AlertDescriptionFormat
[OpenShiftCoreDNS] Error HighHigh Request DurationPrometheus
[OpenShiftCoreDNS] Latency HighLatency HighPrometheus

List of Metrics:

  • coredns_cache_hits_total
  • coredns_cache_misses_total
  • coredns_dns_request_duration_seconds_bucket
  • coredns_dns_request_size_bytes_bucket
  • coredns_dns_requests_total
  • coredns_dns_response_size_bytes_bucket
  • coredns_dns_responses_total
  • coredns_forward_request_duration_seconds_bucket
  • coredns_panics_total
  • coredns_plugin_enabled
  • go_goroutines
  • process_cpu_seconds_total
  • process_resident_memory_bytes

How to monitor OpenShift CoreDNS with Sysdig agent

No further installation is needed, since OpenShift 4.X comes with both Prometheus and CoreDNS ready to use. OpenShift CoreDNS metrics are exposed in SSL port 9154.

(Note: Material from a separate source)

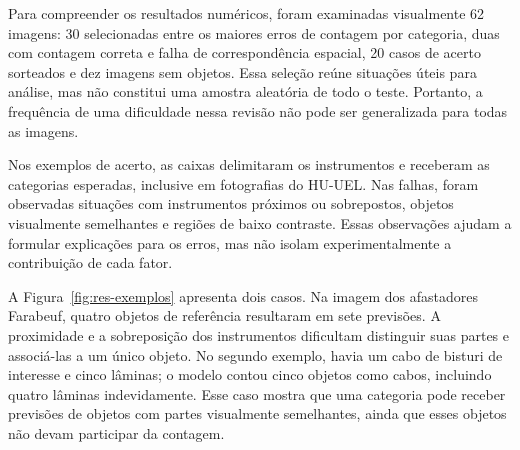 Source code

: Para compreender os resultados numéricos, foram examinadas visualmente 62 imagens: 30 selecionadas entre os maiores erros de contagem por categoria, duas com contagem correta e falha de correspondência espacial, 20 casos de acerto sorteados e dez imagens sem objetos. Essa seleção reúne situações úteis para análise, mas não constitui uma amostra aleatória de todo o teste. Portanto, a frequência de uma dificuldade nessa revisão não pode ser generalizada para todas as imagens.

Nos exemplos de acerto, as caixas delimitaram os instrumentos e receberam as categorias esperadas, inclusive em fotografias do HU-UEL. Nas falhas, foram observadas situações com instrumentos próximos ou sobrepostos, objetos visualmente semelhantes e regiões de baixo contraste. Essas observações ajudam a formular explicações para os erros, mas não isolam experimentalmente a contribuição de cada fator.

A Figura~\ref{fig:res-exemplos} apresenta dois casos. Na imagem dos afastadores Farabeuf, quatro objetos de referência resultaram em sete previsões. A proximidade e a sobreposição dos instrumentos dificultam distinguir suas partes e associá-las a um único objeto. No segundo exemplo, havia um cabo de bisturi de interesse e cinco lâminas; o modelo contou cinco objetos como cabos, incluindo quatro lâminas indevidamente. Esse caso mostra que uma categoria pode receber previsões de objetos com partes visualmente semelhantes, ainda que esses objetos não devam participar da contagem.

Here are some interesting metrics and queries to monitor and troubleshoot OpenShift 4.

CoreDNS panics

Number of panics

Let’s check the CoreDNS number of panics. Check for CoreDNS pods logs in case you see this number growing.

sum(coredns_panics_total)

DNS Requests

by type

To filter DNS request types use the following query:

(sum(rate(coredns_dns_requests_total[$__interval])) by (type,kube_cluster_name,kube_pod_name))

by protocol

To filter DNS request types by protocolo use the following query:

(sum(rate(coredns_dns_requests_total[$__interval]) ) by (proto,kube_cluster_name,kube_pod_name))

by zone

To filter DNS request types by zone use the following query:

(sum(rate(coredns_dns_requests_total[$__interval]) ) by (zone,kube_cluster_name,kube_pod_name))

by Latency

This metrics is important to detect any degradation in the service. With the following compare you can compare percentile 99 against average.

histogram_quantile(0.99, sum(rate(coredns_dns_request_duration_seconds_bucket[5m])) by(server, zone, le))

Error Rate

Watch carefully for this metric as you can filter depending on the status code (200,404,400 or 500).

sum by (server, status)(coredns_dns_https_responses_total{server, status})

Cache

Cache hit

To check the cache hit rate use the following query:

sum(rate(coredns_cache_hits_total[$__interval])) by (type,kube_cluster_name,kube_pod_name)

Cache miss

To check the cache miss rate use the following query:

sum(rate(coredns_cache_misses_total[$__interval])) by(server,kube_cluster_name,kube_pod_name)